Read will be the first tab finished on OSMBlags, but the next tab (and the next serious technical challenge) will be the Discover tab.

It isn’t enough to deliver content that people are already reading (that’s a bit self-limiting, isn’t it?), OSMBlags II has to help people find more and better content to read.  The concept is pretty simple: if you read one blog on cooking, you might want to read two.  If you read five blogs on cooking, you’ll probably want to read six.  People are predictable that way.

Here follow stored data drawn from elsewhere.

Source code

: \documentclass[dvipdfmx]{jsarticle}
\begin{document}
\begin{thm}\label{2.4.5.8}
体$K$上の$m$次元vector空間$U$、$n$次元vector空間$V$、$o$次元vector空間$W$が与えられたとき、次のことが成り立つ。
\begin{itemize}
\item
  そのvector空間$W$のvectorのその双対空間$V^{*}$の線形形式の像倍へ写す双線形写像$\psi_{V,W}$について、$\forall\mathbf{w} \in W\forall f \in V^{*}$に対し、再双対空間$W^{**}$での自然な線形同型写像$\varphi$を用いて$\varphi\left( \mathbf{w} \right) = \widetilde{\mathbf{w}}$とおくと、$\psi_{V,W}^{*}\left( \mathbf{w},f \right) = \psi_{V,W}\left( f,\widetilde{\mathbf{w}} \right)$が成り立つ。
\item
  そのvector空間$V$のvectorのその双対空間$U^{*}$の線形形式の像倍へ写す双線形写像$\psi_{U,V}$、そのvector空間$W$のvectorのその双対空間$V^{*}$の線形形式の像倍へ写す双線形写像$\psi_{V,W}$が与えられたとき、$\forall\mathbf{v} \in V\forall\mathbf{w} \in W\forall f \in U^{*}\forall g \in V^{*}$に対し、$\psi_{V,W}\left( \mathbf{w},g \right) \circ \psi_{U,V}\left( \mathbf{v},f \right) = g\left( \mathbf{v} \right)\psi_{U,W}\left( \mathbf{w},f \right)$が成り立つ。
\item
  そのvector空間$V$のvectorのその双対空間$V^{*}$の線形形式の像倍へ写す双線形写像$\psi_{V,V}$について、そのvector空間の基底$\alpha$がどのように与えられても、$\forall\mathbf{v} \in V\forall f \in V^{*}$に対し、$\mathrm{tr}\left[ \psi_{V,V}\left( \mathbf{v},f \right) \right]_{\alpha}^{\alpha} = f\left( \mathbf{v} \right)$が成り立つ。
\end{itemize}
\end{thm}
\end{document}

However, not all content is worth reading.  Most of the internet is just noise.  OSMBlags will have to keep a directory of popular sites to add to your feed.  Popular sites tend to be better but not always.  (Google search algorithms favor sites with lots of incoming links.  This is because Google assumes [usually rightly so] that most sites will link to the most trustworthy source.)  I don’t plan on going this route, but a carefully managed wiki style directory of readable content with an automated pruning bot may just do the trick.

But what if I’m interested in reading good writers with opinions on all sorts of things?  Some of my favorite blogs — even my own blog — cover a lot of different topics.  What if I want to read a post about travel but I don’t want to subscribe to a travel blog?  Is there a way to do this?  This is a lot trickier, but I may have a solution.  If we trust a blog we can use Tags and Keywords to identify the type of content.  Spammers are constantly abusing this.  We have to limit the scope somehow.  The easiest way is to create some kind of community moderation system where people rate content.  They can say, “Yes this is good” or “No this is spam.”  We could also rate content by its popularity.  We could even cross-reference different users to say things like, “People like you also liked…” Netflix is one service that does this.

We could do that.

But we won’t.  I’m concerned about a number of ethical issues.

  • I don’t want to track users’ reading habits that closely.  Users should be allowed an expectation of privacy.  Privacy is a rare find on the internet, but I can build a place where it is found.
  • Popularity driven sites favor the most established sites.  New authors, new blogs, and new ideas tend to get buried.  I want to give them a leg up.  Merit — not age — should drive content finding.
  • Sites that rate content tend to form a “hive-mind” where the content that is rated best is actually the content that most people agree with rather than the better content.  Dissenting voices, no matter how articulate, are silenced by the mob.

I won’t allow any of those things on my website.  Which is why I’m looking at heuristic content algorithms.  They can be fooled, but it’s a start.

But there are people who are already combing the internet looking for the best.  There are literally hundreds of content aggregators and online journals.  If OSMBlags can link into them somehow, our problem may have been solved by someone else’s diligence.